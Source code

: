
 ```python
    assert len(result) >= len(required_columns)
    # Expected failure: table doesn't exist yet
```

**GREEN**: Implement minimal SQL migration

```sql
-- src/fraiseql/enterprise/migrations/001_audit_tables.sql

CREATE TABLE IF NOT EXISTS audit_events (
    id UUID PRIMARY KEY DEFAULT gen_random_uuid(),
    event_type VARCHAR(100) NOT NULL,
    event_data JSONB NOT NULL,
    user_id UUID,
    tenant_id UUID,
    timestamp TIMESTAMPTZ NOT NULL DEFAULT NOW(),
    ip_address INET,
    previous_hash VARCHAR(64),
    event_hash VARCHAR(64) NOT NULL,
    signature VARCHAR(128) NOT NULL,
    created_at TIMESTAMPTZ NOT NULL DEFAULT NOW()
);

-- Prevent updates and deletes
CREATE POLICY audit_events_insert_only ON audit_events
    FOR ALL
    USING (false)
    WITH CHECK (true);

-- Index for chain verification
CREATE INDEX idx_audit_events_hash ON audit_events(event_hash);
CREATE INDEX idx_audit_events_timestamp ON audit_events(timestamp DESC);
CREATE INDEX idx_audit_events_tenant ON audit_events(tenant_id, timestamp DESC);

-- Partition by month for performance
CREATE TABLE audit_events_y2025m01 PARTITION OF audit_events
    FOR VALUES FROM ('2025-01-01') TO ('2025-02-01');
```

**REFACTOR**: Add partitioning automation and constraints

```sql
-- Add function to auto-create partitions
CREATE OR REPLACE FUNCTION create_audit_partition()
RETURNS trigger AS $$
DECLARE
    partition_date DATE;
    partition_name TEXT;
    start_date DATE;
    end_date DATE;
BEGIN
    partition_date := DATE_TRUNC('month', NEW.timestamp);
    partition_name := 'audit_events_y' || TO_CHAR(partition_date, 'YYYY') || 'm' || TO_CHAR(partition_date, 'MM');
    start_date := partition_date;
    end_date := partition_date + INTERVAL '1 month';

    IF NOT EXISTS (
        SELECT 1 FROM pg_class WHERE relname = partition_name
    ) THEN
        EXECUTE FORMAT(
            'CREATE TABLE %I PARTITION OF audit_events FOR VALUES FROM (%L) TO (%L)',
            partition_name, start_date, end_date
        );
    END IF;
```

* _Activity_
Each line of the listing that includes the word "NULL" counts once; give the total as a single number.

* _The completed task_
6